Constant Voltage Charging is what your Alternator does - EXCEPT that it can't regulate the current to this value, so Alternator charging will shorten battery life, compared with 3-stage charging.

"Higher (warmer) temperatures may reduce life. Maximum operating temperature is 45ºC (113ºF)."

In summer I've measured the air temeprature in the Engine Compartment at 60 degrees.

AnswerID: 159554

Reply By: wheeleybin - Sunday, Mar 12, 2006 at 12:26

Sunday, Mar 12, 2006 at 12:26
Batteries are very intrigueing.
I ran 4 batteries in a Coaster a Yellow top spiral AGM for cranking 2 x US 2200 for house and an N70ZZ for extras such as HF all off the alternator.

When I sold the Coaster the radio came out the N70ZZ became the cranker and the US2200 stayed with house.

The Yellow top was then put in my 3.1T Isuzu along with the HF Radio and connected in parallel with the existing N70ZZ.

The yellow top is now 6 years old and still going strong so it appears to me that in this instance the match and dont mix theory has worked against advice.

Regards Wheeleybin
AnswerID: 160062

Follow Up By: Mad Dog (Australia) - Sunday, Mar 12, 2006 at 13:05

Sunday, Mar 12, 2006 at 13:05
There's a lot of theorists out there but you wheeley are a praticalist.

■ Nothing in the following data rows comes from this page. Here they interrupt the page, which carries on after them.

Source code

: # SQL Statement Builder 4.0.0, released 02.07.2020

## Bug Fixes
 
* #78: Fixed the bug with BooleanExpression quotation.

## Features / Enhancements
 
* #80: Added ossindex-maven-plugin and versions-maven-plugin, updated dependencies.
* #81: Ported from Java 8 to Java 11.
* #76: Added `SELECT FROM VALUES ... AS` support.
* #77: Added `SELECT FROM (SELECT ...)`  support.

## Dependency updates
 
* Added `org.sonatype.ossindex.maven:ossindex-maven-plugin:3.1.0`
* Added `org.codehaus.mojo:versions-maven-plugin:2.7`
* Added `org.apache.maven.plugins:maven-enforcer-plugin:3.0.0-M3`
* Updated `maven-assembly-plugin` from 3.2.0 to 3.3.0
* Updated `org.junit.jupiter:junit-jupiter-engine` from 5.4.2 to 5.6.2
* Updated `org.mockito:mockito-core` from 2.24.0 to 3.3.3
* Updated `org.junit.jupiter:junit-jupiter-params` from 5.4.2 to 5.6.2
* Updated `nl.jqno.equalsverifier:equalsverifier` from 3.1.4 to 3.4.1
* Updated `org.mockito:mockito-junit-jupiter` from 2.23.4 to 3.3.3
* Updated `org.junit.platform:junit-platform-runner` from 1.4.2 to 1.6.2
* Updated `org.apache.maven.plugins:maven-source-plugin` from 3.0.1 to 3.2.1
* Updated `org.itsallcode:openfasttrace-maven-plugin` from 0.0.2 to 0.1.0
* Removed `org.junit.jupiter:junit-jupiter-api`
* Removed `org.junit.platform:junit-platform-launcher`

There's a lot to be said for "suck it and see".
FollowupID: 414699

Reply By: wheeleybin - Sunday, Mar 12, 2006 at 13:48

Sunday, Mar 12, 2006 at 13:48
Thank you Mad Dog I do a lot of sucking and a lot of seeing and also a lot of listening and I hear you well but I hope I can glean some benefit out of all the theorising with practical application after all Jules Verne was a theorist and if he was here today he would be in his glory.